When workers were installing the improvements to a sanitary sewer pump station on Briarwood Street two years ago, Fenton resident Elizabeth Lum-Budry said she was told it would be a small structure and the family wouldn't notice it.
But when it was done, she and her husband John Lum-Budry definitely noticed it, she said.
On the city's side of the sidewalk are two concrete-covered chambers, a 6-foot tall control panel, vents and a generator and gas meter, said Department of Public Works Director Daniel Czarnecki. Property owners contacted Fenton about the visual appeal, and proposed solution could cost $65,000, Mayor Sue Osborn said.
Mayor Pro Tem Cheryl King said she was among those who approved the lift station improvements. She didn't know how large it would be, in the city's right of way at the location. King told Michael Darga, of Hubbell, Roth & Clark (HRC), that she wished she knew the impact of the improvements before it cost the city.
"Would you like to live at that house?" King said. "I really hope we learned something by this. It's a costly learning."
Councilman Les Bland, the city's retired director of Public Works, said Fenton received a grant for the sewer lift station work. The city was at the maximum amount for its grant, and he doubts the state would have approved more money for aesthetic reasons.
Council had sketches of the project but didn't know the panels would be so large, Bland said. The sewer lift station project was discussed at city hall during a public meeting, but none of those questions were asked.

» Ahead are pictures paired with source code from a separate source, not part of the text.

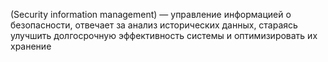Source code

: (Security information management) — управление информацией о безопасности, отвечает за анализ исторических данных, стараясь улучшить долгосрочную эффективность системы и оптимизировать их хранение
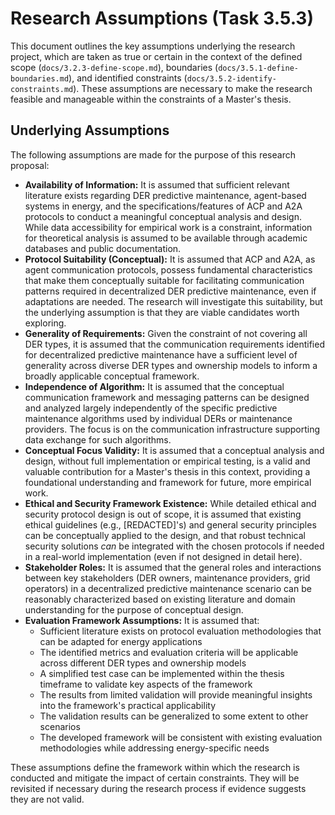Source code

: # Research Assumptions (Task 3.5.3)

This document outlines the key assumptions underlying the research project, which are taken as true or certain in the context of the defined scope (`docs/3.2.3-define-scope.md`), boundaries (`docs/3.5.1-define-boundaries.md`), and identified constraints (`docs/3.5.2-identify-constraints.md`). These assumptions are necessary to make the research feasible and manageable within the constraints of a Master's thesis.

## Underlying Assumptions

The following assumptions are made for the purpose of this research proposal:

*   **Availability of Information:** It is assumed that sufficient relevant literature exists regarding DER predictive maintenance, agent-based systems in energy, and the specifications/features of ACP and A2A protocols to conduct a meaningful conceptual analysis and design. While data accessibility for empirical work is a constraint, information for theoretical analysis is assumed to be available through academic databases and public documentation.
*   **Protocol Suitability (Conceptual):** It is assumed that ACP and A2A, as agent communication protocols, possess fundamental characteristics that make them conceptually suitable for facilitating communication patterns required in decentralized DER predictive maintenance, even if adaptations are needed. The research will investigate this suitability, but the underlying assumption is that they are viable candidates worth exploring.
*   **Generality of Requirements:** Given the constraint of not covering all DER types, it is assumed that the communication requirements identified for decentralized predictive maintenance have a sufficient level of generality across diverse DER types and ownership models to inform a broadly applicable conceptual framework.
*   **Independence of Algorithm:** It is assumed that the conceptual communication framework and messaging patterns can be designed and analyzed largely independently of the specific predictive maintenance algorithms used by individual DERs or maintenance providers. The focus is on the communication infrastructure supporting data exchange for such algorithms.
*   **Conceptual Focus Validity:** It is assumed that a conceptual analysis and design, without full implementation or empirical testing, is a valid and valuable contribution for a Master's thesis in this context, providing a foundational understanding and framework for future, more empirical work.
*   **Ethical and Security Framework Existence:** While detailed ethical and security protocol design is out of scope, it is assumed that existing ethical guidelines (e.g., [REDACTED]'s) and general security principles can be conceptually applied to the design, and that robust technical security solutions *can* be integrated with the chosen protocols if needed in a real-world implementation (even if not designed in detail here).
*   **Stakeholder Roles:** It is assumed that the general roles and interactions between key stakeholders (DER owners, maintenance providers, grid operators) in a decentralized predictive maintenance scenario can be reasonably characterized based on existing literature and domain understanding for the purpose of conceptual design.
*   **Evaluation Framework Assumptions:** It is assumed that:
    *   Sufficient literature exists on protocol evaluation methodologies that can be adapted for energy applications
    *   The identified metrics and evaluation criteria will be applicable across different DER types and ownership models
    *   A simplified test case can be implemented within the thesis timeframe to validate key aspects of the framework
    *   The results from limited validation will provide meaningful insights into the framework's practical applicability
    *   The validation results can be generalized to some extent to other scenarios
    *   The developed framework will be consistent with existing evaluation methodologies while addressing energy-specific needs

These assumptions define the framework within which the research is conducted and mitigate the impact of certain constraints. They will be revisited if necessary during the research process if evidence suggests they are not valid. 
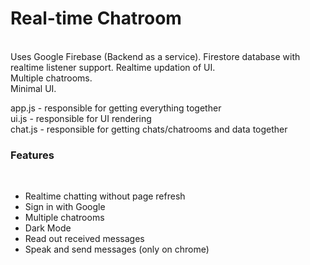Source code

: <h1>Real-time Chatroom</h1><br>
Uses Google Firebase (Backend as a service). Firestore database with realtime listener support. Realtime updation of UI.<br>
Multiple chatrooms. <br>
Minimal UI. <br>

app.js - responsible for getting everything together<br>
ui.js - responsible for UI rendering<br>
chat.js - responsible for getting chats/chatrooms and data together<br>

<h3>Features</h3><br>
<ul>
<li>Realtime chatting without page refresh</li>
<li>Sign in with Google</li>
<li>Multiple chatrooms</li>
<li>Dark Mode</li>
<li>Read out received messages</li>
<li>Speak and send messages (only on chrome)</li>
</ul>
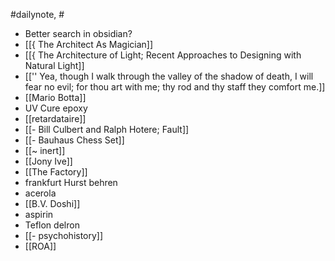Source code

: #dailynote, #
- Better search in obsidian?
- [[{ The Architect As Magician]]
- [[{ The Architecture of Light; Recent Approaches to Designing with Natural Light]]
- [['' Yea, though I walk through the valley of the shadow of death, I will fear no evil; for thou art with me; thy rod and thy staff they comfort me.]]
- [[Mario Botta]]
- UV Cure epoxy
- [[retardataire]]
- [[- Bill Culbert and Ralph Hotere; Fault]]
- [[- Bauhaus Chess Set]]
- [[~ inert]]
- [[Jony Ive]]
- [[The Factory]]
- frankfurt Hurst behren
- acerola
- [[B.V. Doshi]]
- aspirin
- Teflon delron
- [[- psychohistory]]
- [[ROA]]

Councilwoman Pat Lockwood said it's great that Fenton is considering some changes at the location. It's a pump station the city can't do without, but "it's unfortunate if you live there," she said. The lift station improvements have decreased property values in the neighborhood, along with the general economic conditions.

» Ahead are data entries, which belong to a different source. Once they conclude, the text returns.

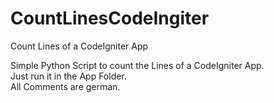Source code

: # CountLinesCodeIngiter
Count Lines of a CodeIgniter App 

Simple Python Script to count the Lines of a CodeIgniter App. <br>
Just run it in the App Folder.<br>
All Comments are german.<br>
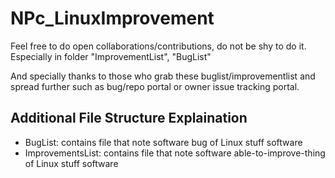 # NPc_LinuxImprovement
Feel free to do open collaborations/contributions, do not be shy to do it. Especially in folder "ImprovementList", "BugList"

And specially thanks to those who grab these buglist/improvementlist and spread further such as bug/repo portal or owner issue tracking portal.

## Additional File Structure Explaination
- BugList: contains file that note software bug of Linux stuff software
- ImprovementsList: contains file that note software able-to-improve-thing of Linux stuff software
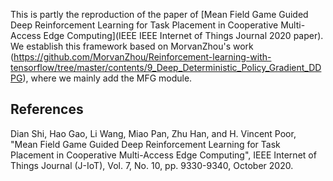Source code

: 

This is partly the reproduction of the paper of [Mean Field Game Guided Deep Reinforcement Learning for Task Placement in Cooperative Multi-Access Edge Computing](IEEE IEEE Internet of Things Journal 2020 paper).
We establish this framework based on MorvanZhou's work (https://github.com/MorvanZhou/Reinforcement-learning-with-tensorflow/tree/master/contents/9_Deep_Deterministic_Policy_Gradient_DDPG), where we mainly add the MFG module.


## References

Dian Shi, Hao Gao, Li Wang, Miao Pan, Zhu Han, and H. Vincent Poor, "Mean Field Game Guided Deep Reinforcement Learning for Task Placement in Cooperative Multi-Access Edge Computing", IEEE Internet of Things Journal (J-IoT), Vol. 7, No. 10, pp. 9330-9340, October 2020.
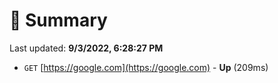 # 📖 Summary
Last updated: **9/3/2022, 6:28:27 PM**

- `GET` [https://google.com](https://google.com) - **Up** (209ms)
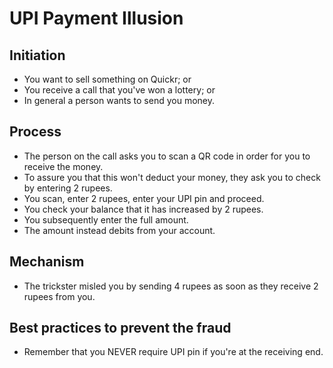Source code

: # UPI Payment Illusion

## Initiation
- You want to sell something on Quickr; or
- You receive a call that you've won a lottery; or
- In general a person wants to send you money.

## Process
- The person on the call asks you to scan a QR code in order for you to receive the money.
- To assure you that this won't deduct your money, they ask you to check by entering 2 rupees.
- You scan, enter 2 rupees, enter your UPI pin and proceed.
- You check your balance that it has increased by 2 rupees.
- You subsequently enter the full amount.
- The amount instead debits from your account.

## Mechanism
- The trickster misled you by sending 4 rupees as soon as they receive 2 rupees from you.

## Best practices to prevent the fraud
- Remember that you NEVER require UPI pin if you're at the receiving end.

The cost estimate, from HRC, includes $65,000 for the proposed visual improvements to the Briarwood Street pump station, which includes $13,000 for design and construction engineering. In addition, aboveground concrete covers will be painted to help them blend into surroundings.

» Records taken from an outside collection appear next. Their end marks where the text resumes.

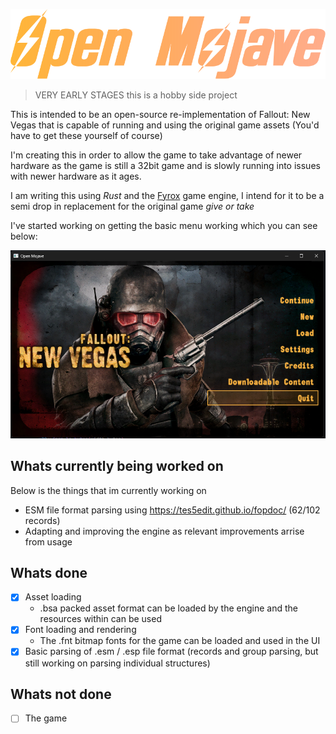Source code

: 
![Logo](./images/logo.svg)

> VERY EARLY STAGES this is a hobby side project 

This is intended to be an open-source re-implementation of Fallout: New Vegas that is capable of running and using the original game assets (You'd have to get these yourself of course) 

I'm creating this in order to allow the game to take advantage of newer hardware as the game is still a 32bit game and is slowly running into issues with newer hardware as it ages.

I am writing this using *Rust* and the [Fyrox](https://github.com/FyroxEngine/Fyro) game engine, I intend for it to be a semi drop in replacement for the original game *give or take*


I've started working on getting the basic menu working which you can see below:

![Demo menu](images/menu.png)


## Whats currently being worked on

Below is the things that im currently working on

- ESM file format parsing using https://tes5edit.github.io/fopdoc/ (62/102 records)
- Adapting and improving the engine as relevant improvements arrise from usage
 

## Whats done

- [x] Asset loading
  - .bsa packed asset format can be loaded by the engine and the resources within can be used
- [x] Font loading and rendering
  - The .fnt bitmap fonts for the game can be loaded and used in the UI
- [x] Basic parsing of .esm / .esp file format (records and group parsing, but still working on parsing individual structures)

## Whats not done

- [ ] The game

The project would include moving the electrical control panel, which is about 6 feet high, underground. An antenna for the SCADA (Supervisory Control and Data Acquisition) still needs to be above ground, Czarnecki said. SCADA is an improvement that allows DPW employees to learn remotely, when the sewer lift station is experiencing an issue. They can often fix a problem via the SCADA communication system, without needing to visit the location.
The Briarwood sewer lift station lifts sewage that flows to it, so the waste can continue to flow by gravity to the Forest Street station, Czarnecki said. The Forest Street lift station lifts the sewage again, so it can continue to the main line that leads to the county treatment facility.
Lum-Budry asked to see a sketch of the visual improvement proposal beforehand, which council agreed upon.
The project is scheduled to come before city council for a vote at Monday's meeting, at 7:30 p.m. at Fenton City Hall. Bland said it will need to proceed quickly to meet the schedule HRC proposes.
Proposed project schedule
If city council approves the project on Monday,
* Preliminary plans could go to the city for review on June 4.
* Final plans would be reviewed June 18.
* Plans would be available to bidders July 9.
* Fenton would open the bids July 30.
* Council could award the contract Aug. 13.
* Construction could begin Sept. 4.
* Construction could be completed Sept. 28.